*** Provided records ***

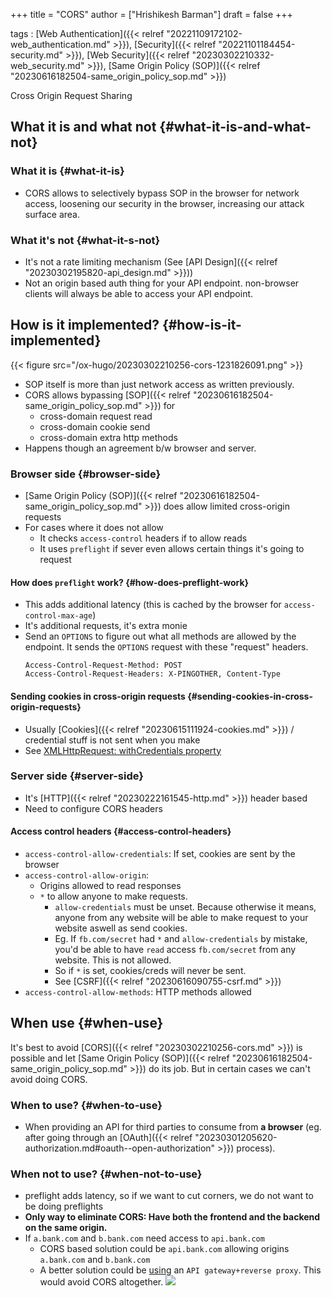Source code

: +++
title = "CORS"
author = ["Hrishikesh Barman"]
draft = false
+++

tags
: [Web Authentication]({{< relref "20221109172102-web_authentication.md" >}}), [Security]({{< relref "20221101184454-security.md" >}}), [Web Security]({{< relref "20230302210332-web_security.md" >}}), [Same Origin Policy (SOP)]({{< relref "20230616182504-same_origin_policy_sop.md" >}})

Cross Origin Request Sharing


## What it is and what not {#what-it-is-and-what-not}


### What it is {#what-it-is}

-   CORS allows to selectively bypass SOP in the browser for network access, loosening our security in the browser, increasing our attack surface area.


### What it's not {#what-it-s-not}

-   It's not a rate limiting mechanism (See [API Design]({{< relref "20230302195820-api_design.md" >}}))
-   Not an origin based auth thing for your API endpoint. non-browser clients will always be able to access your API endpoint.


## How is it implemented? {#how-is-it-implemented}

{{< figure src="/ox-hugo/20230302210256-cors-1231826091.png" >}}

-   SOP itself is more than just network access as written previously.
-   CORS allows bypassing [SOP]({{< relref "20230616182504-same_origin_policy_sop.md" >}}) for
    -   cross-domain request read
    -   cross-domain cookie send
    -   cross-domain extra http methods
-   Happens though an agreement b/w browser and server.


### Browser side {#browser-side}

-   [Same Origin Policy (SOP)]({{< relref "20230616182504-same_origin_policy_sop.md" >}}) does allow limited cross-origin requests
-   For cases where it does not allow
    -   It checks `access-control` headers if to allow reads
    -   It uses `preflight` if sever even allows certain things it's going to request


#### How does `preflight` work? {#how-does-preflight-work}

-   This adds additional latency (this is cached by the browser for `access-control-max-age`)
-   It's additional requests, it's extra monie
-   Send an `OPTIONS` to figure out what all methods are allowed by the endpoint. It sends the `OPTIONS` request with these "request" headers.
    ```text
    Access-Control-Request-Method: POST
    Access-Control-Request-Headers: X-PINGOTHER, Content-Type
    ```


#### Sending cookies in cross-origin requests {#sending-cookies-in-cross-origin-requests}

-   Usually [Cookies]({{< relref "20230615111924-cookies.md" >}}) / credential stuff is not sent when you make
-   See [XMLHttpRequest: withCredentials property](https://developer.mozilla.org/en-US/docs/Web/API/XMLHttpRequest/withCredentials)


### Server side {#server-side}

-   It's [HTTP]({{< relref "20230222161545-http.md" >}}) header based
-   Need to configure CORS headers


#### Access control headers {#access-control-headers}

-   `access-control-allow-credentials`: If set, cookies are sent by the browser
-   `access-control-allow-origin`:
    -   Origins allowed to read responses
    -   `*` to allow anyone to make requests.
        -   `allow-credentials` must be unset. Because otherwise it means, anyone from any website will be able to make request to your website aswell as send cookies.
        -   Eg. If `fb.com/secret` had `*` and `allow-credentials` by mistake, you'd be able to have `read` access `fb.com/secret` from any website. This is not allowed.
        -   So if `*` is set, cookies/creds will never be sent.
        -   See [CSRF]({{< relref "20230616090755-csrf.md" >}})
-   `access-control-allow-methods`: HTTP methods allowed


## When use {#when-use}

It's best to avoid [CORS]({{< relref "20230302210256-cors.md" >}}) is possible and let [Same Origin Policy (SOP)]({{< relref "20230616182504-same_origin_policy_sop.md" >}}) do its job. But in certain cases we can't avoid doing CORS.


### When to use? {#when-to-use}

-   When providing an API for third parties to consume from **a browser** (eg. after going through an [OAuth]({{< relref "20230301205620-authorization.md#oauth--open-authorization" >}}) process).


### When not to use? {#when-not-to-use}

-   preflight adds latency, so if we want to cut corners, we do not want to be doing preflights
-   **Only way to eliminate CORS: Have both the frontend and the backend on the same origin.**
-   If `a.bank.com` and `b.bank.com` need access to `api.bank.com`
    -   CORS based solution could be `api.bank.com` allowing origins `a.bank.com` and `b.bank.com`
    -   A better solution could be [using](https://microservices.io/patterns/apigateway.html) an `API gateway+reverse proxy`. This would avoid CORS altogether.
        ![](/ox-hugo/20230302210256-cors-88118769.png)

*** End of Provided records ***

Exercise ▸ Look above for the line that contains "to allow reads". Starting there, transcribe every line exactly until you have copied the line that contains "## When use".

Your solution ▸
    -   It checks `access-control` headers if to allow reads
    -   It uses `preflight` if sever even allows certain things it's going to request


#### How does `preflight` work? {#how-does-preflight-work}

-   This adds additional latency (this is cached by the browser for `access-control-max-age`)
-   It's additional requests, it's extra monie
-   Send an `OPTIONS` to figure out what all methods are allowed by the endpoint. It sends the `OPTIONS` request with these "request" headers.
    ```text
    Access-Control-Request-Method: POST
    Access-Control-Request-Headers: X-PINGOTHER, Content-Type
    ```


#### Sending cookies in cross-origin requests {#sending-cookies-in-cross-origin-requests}

-   Usually [Cookies]({{< relref "20230615111924-cookies.md" >}}) / credential stuff is not sent when you make
-   See [XMLHttpRequest: withCredentials property](https://developer.mozilla.org/en-US/docs/Web/API/XMLHttpRequest/withCredentials)


### Server side {#server-side}

-   It's [HTTP]({{< relref "20230222161545-http.md" >}}) header based
-   Need to configure CORS headers


#### Access control headers {#access-control-headers}

-   `access-control-allow-credentials`: If set, cookies are sent by the browser
-   `access-control-allow-origin`:
    -   Origins allowed to read responses
    -   `*` to allow anyone to make requests.
        -   `allow-credentials` must be unset. Because otherwise it means, anyone from any website will be able to make request to your website aswell as send cookies.
        -   Eg. If `fb.com/secret` had `*` and `allow-credentials` by mistake, you'd be able to have `read` access `fb.com/secret` from any website. This is not allowed.
        -   So if `*` is set, cookies/creds will never be sent.
        -   See [CSRF]({{< relref "20230616090755-csrf.md" >}})
-   `access-control-allow-methods`: HTTP methods allowed


## When use {#when-use}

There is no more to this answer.